Easy Ways To Save Money

A Few Good Hints How To Save Lots Of Money Easily

by Seppo J Niemi (zaphod@niksula.hut.fi)
written 11 Mar 1992

This article is classified "Fictional"


Saving money is really important for a modern hitchhiker.  In the past,
rovers (the equivalent of modern hitchhikers) were often given food
and lodgings in large, wealthy farmhouses for free; and if they were
lucky, they might even get a chance to sneak into the daughter's
bedroom.

Nowadays, you have to pay for everything.  It is generally known, even
among the economists (who usually don't know more about anything at
all than a shrimp somewhere in the Atlantic ocean knows about Italian
pizza), that there is no such thing as a free lunch.  Simply staying
alive is so expensive that only few can actually afford it.  Trying to
find a cheap place to spend the night is becoming more and more
difficult, especially in the larger cities, where you will most probably
have to rent an expensive room.  And if you want to sneak into somebody's
bedroom, that's going to cost you a fortune.  Trying to save every penny
you can is therefore vitally important.

Since it is often said that saving money is very hard, almost impossible,
here are a few tips to help a hitchhiker realize that it is not.  Saving
is actually just about the easiest thing imaginable.

First thing to do in order to save money is to start smoking at least
three or four packets of cigarettes a day.  If that doesn't seem to be
enough, you can always start drinking as well; but you must remember
to drink only the best whiskeys and wines available.  And if you want
even bigger savings, gambling is the next step.

It may not be obvious to the reader how all these things can help to
save money.  But imagine how much you will save when you stop doing
them.  Quitting smoking and drinking alone means remarkable savings.
Not to mention how much more money not gambling any more will leave
you with.

If you happen to be living in a country where everything is so expensive
that you can hardly afford to have your hair cut, you have several easy
ways of saving money.  Take Finland for example; in Finland, everything is
taxed beyond all sense of proportion, especially alcoholic drinks.  If you
go to an average pub, disco or restaurant in Finland and want to buy of
pint of lager (it isn't even a pint, but a lousy half liter) it will cost
you 25 FIM.  At the current rate of exchange, it is a bit over three pounds
sterling or some six US dollars.

When you leave this country and travel to Britain, for example, you
can get two, almost three pints for the price of one in Finland.  Therefore,
every pint you drink means a lot of saved money.  The more you drink, the
more you save; makes sense, doesn't it?

To save even more (and I'm talking about Big Money here), you should
choose a car.  For example, a large brand new Mercedes with as much
additional everything as possible, electric this, heated that, etc.  You
can choose any car you like; the only thing that matters is that it
should cost at least 200,000 local currency units, or a couple of hundred
millions more if you live in Italy.  You should dream of this car
passionately; spend at least five hours daily staring at the beauty through
the shop window and drooling against the glass, until the shop keeper sends
you a bill for having to clean the window every day.
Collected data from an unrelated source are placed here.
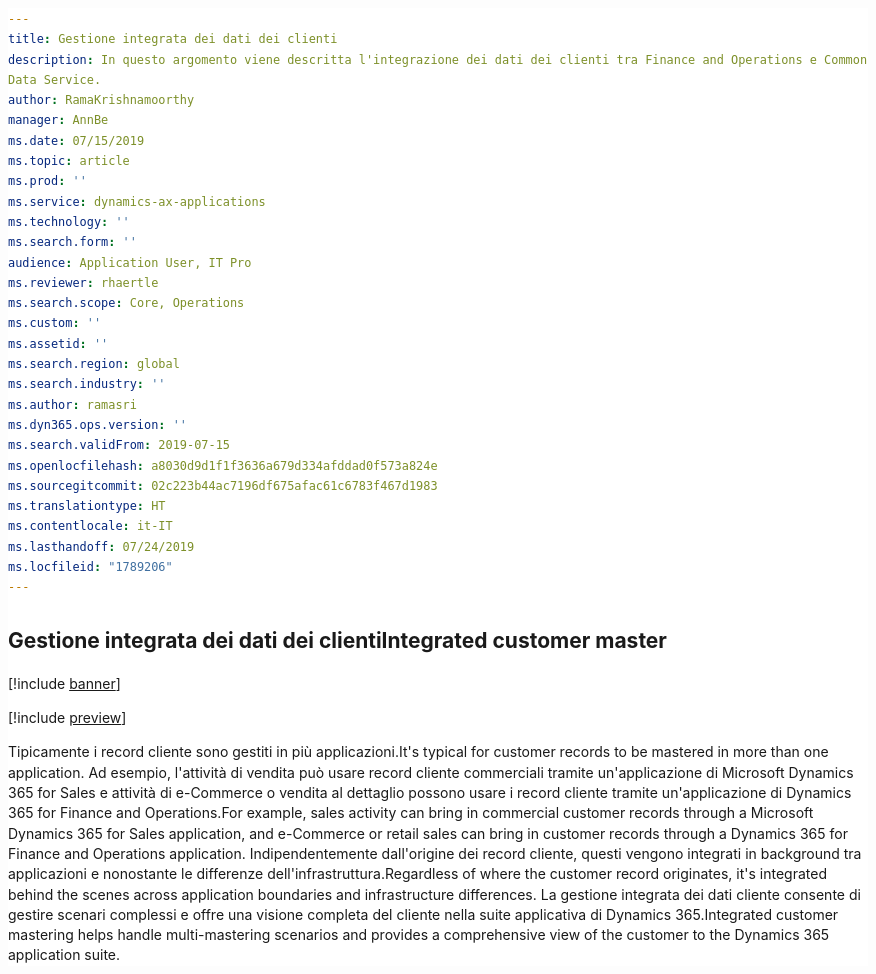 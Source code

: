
 ```yaml
---
title: Gestione integrata dei dati dei clienti
description: In questo argomento viene descritta l'integrazione dei dati dei clienti tra Finance and Operations e Common Data Service.
author: RamaKrishnamoorthy
manager: AnnBe
ms.date: 07/15/2019
ms.topic: article
ms.prod: ''
ms.service: dynamics-ax-applications
ms.technology: ''
ms.search.form: ''
audience: Application User, IT Pro
ms.reviewer: rhaertle
ms.search.scope: Core, Operations
ms.custom: ''
ms.assetid: ''
ms.search.region: global
ms.search.industry: ''
ms.author: ramasri
ms.dyn365.ops.version: ''
ms.search.validFrom: 2019-07-15
ms.openlocfilehash: a8030d9d1f1f3636a679d334afddad0f573a824e
ms.sourcegitcommit: 02c223b44ac7196df675afac61c6783f467d1983
ms.translationtype: HT
ms.contentlocale: it-IT
ms.lasthandoff: 07/24/2019
ms.locfileid: "1789206"
---
```

## <a name="integrated-customer-master"></a><span data-ttu-id="c4def-103">Gestione integrata dei dati dei clienti</span><span class="sxs-lookup"><span data-stu-id="c4def-103">Integrated customer master</span></span>

[!include [banner](../includes/banner.md)]

[!include [preview](../includes/preview-banner.md)]

<span data-ttu-id="c4def-104">Tipicamente i record cliente sono gestiti in più applicazioni.</span><span class="sxs-lookup"><span data-stu-id="c4def-104">It's typical for customer records to be mastered in more than one application.</span></span> <span data-ttu-id="c4def-105">Ad esempio, l'attività di vendita può usare record cliente commerciali tramite un'applicazione di Microsoft Dynamics 365 for Sales e attività di e-Commerce o vendita al dettaglio possono usare i record cliente tramite un'applicazione di Dynamics 365 for Finance and Operations.</span><span class="sxs-lookup"><span data-stu-id="c4def-105">For example, sales activity can bring in commercial customer records through a Microsoft Dynamics 365 for Sales application, and e-Commerce or retail sales can bring in customer records through a Dynamics 365 for Finance and Operations application.</span></span> <span data-ttu-id="c4def-106">Indipendentemente dall'origine dei record cliente, questi vengono integrati in background tra applicazioni e nonostante le differenze dell'infrastruttura.</span><span class="sxs-lookup"><span data-stu-id="c4def-106">Regardless of where the customer record originates, it's integrated behind the scenes across application boundaries and infrastructure differences.</span></span> <span data-ttu-id="c4def-107">La gestione integrata dei dati cliente consente di gestire scenari complessi e offre una visione completa del cliente nella suite applicativa di Dynamics 365.</span><span class="sxs-lookup"><span data-stu-id="c4def-107">Integrated customer mastering helps handle multi-mastering scenarios and provides a comprehensive view of the customer to the Dynamics 365 application suite.</span></span>
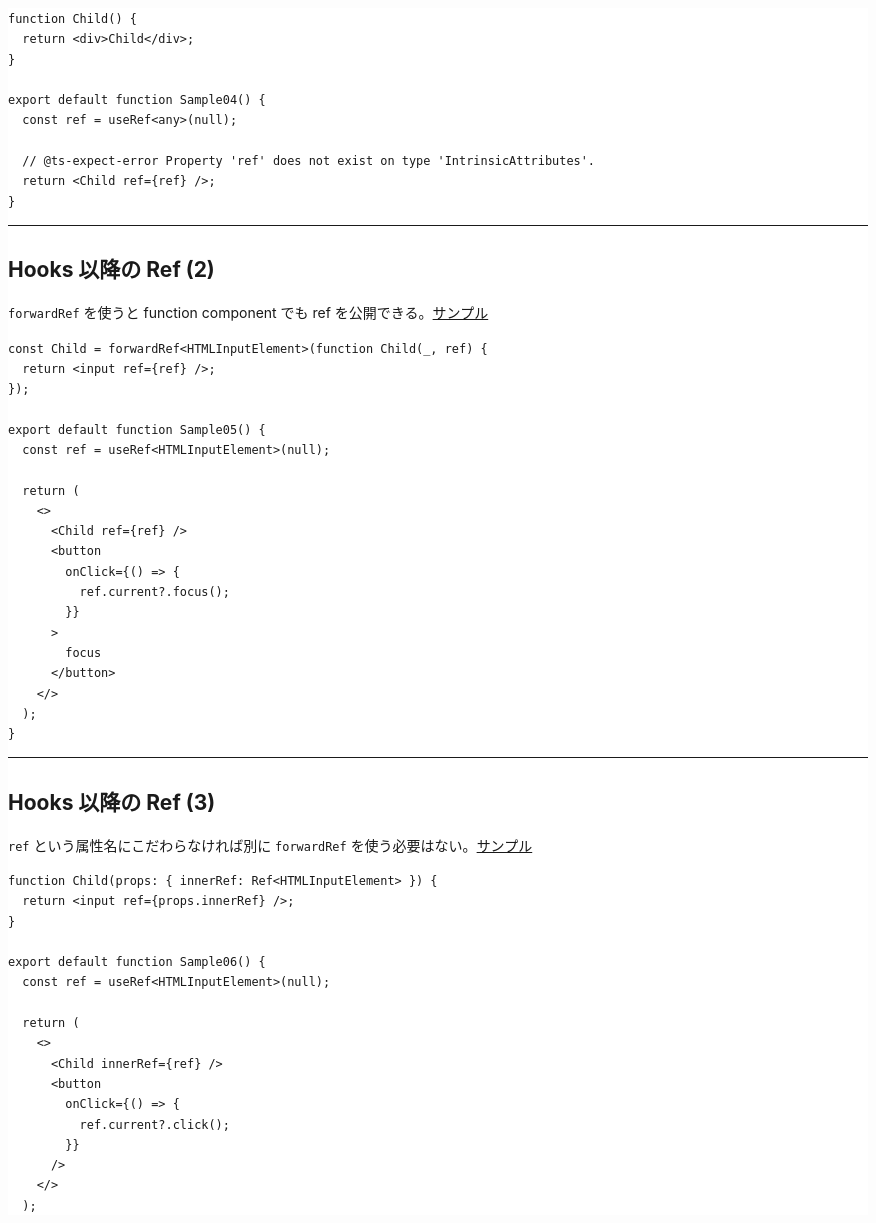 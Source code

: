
 ```tsx
function Child() {
  return <div>Child</div>;
}

export default function Sample04() {
  const ref = useRef<any>(null);

  // @ts-expect-error Property 'ref' does not exist on type 'IntrinsicAttributes'.
  return <Child ref={ref} />;
}
```

---

## Hooks 以降の Ref (2)

`forwardRef` を使うと function component でも ref を公開できる。[サンプル](samples/sample05)

```tsx
const Child = forwardRef<HTMLInputElement>(function Child(_, ref) {
  return <input ref={ref} />;
});

export default function Sample05() {
  const ref = useRef<HTMLInputElement>(null);

  return (
    <>
      <Child ref={ref} />
      <button
        onClick={() => {
          ref.current?.focus();
        }}
      >
        focus
      </button>
    </>
  );
}
```

---

## Hooks 以降の Ref (3)

`ref` という属性名にこだわらなければ別に `forwardRef` を使う必要はない。[サンプル](samples/sample06)

```tsx
function Child(props: { innerRef: Ref<HTMLInputElement> }) {
  return <input ref={props.innerRef} />;
}

export default function Sample06() {
  const ref = useRef<HTMLInputElement>(null);

  return (
    <>
      <Child innerRef={ref} />
      <button
        onClick={() => {
          ref.current?.click();
        }}
      />
    </>
  );
```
Then, one day you should decide to buy the thing.  Put on your best clothes
and walk into the shop wearing a grim determined face of a man who is going
to buy the car-in-the-window.  The trick of saving here is to change your
mind a second before you sign anything, before you actually buy it, and to
walk away from the shop.  And there you are, a man who has just saved
200,000.  For bigger savings still, you can decide not to buy yourself a
private jet airplane, or an oil tanker.

And just imagine how much money you have saved for not buying Australia.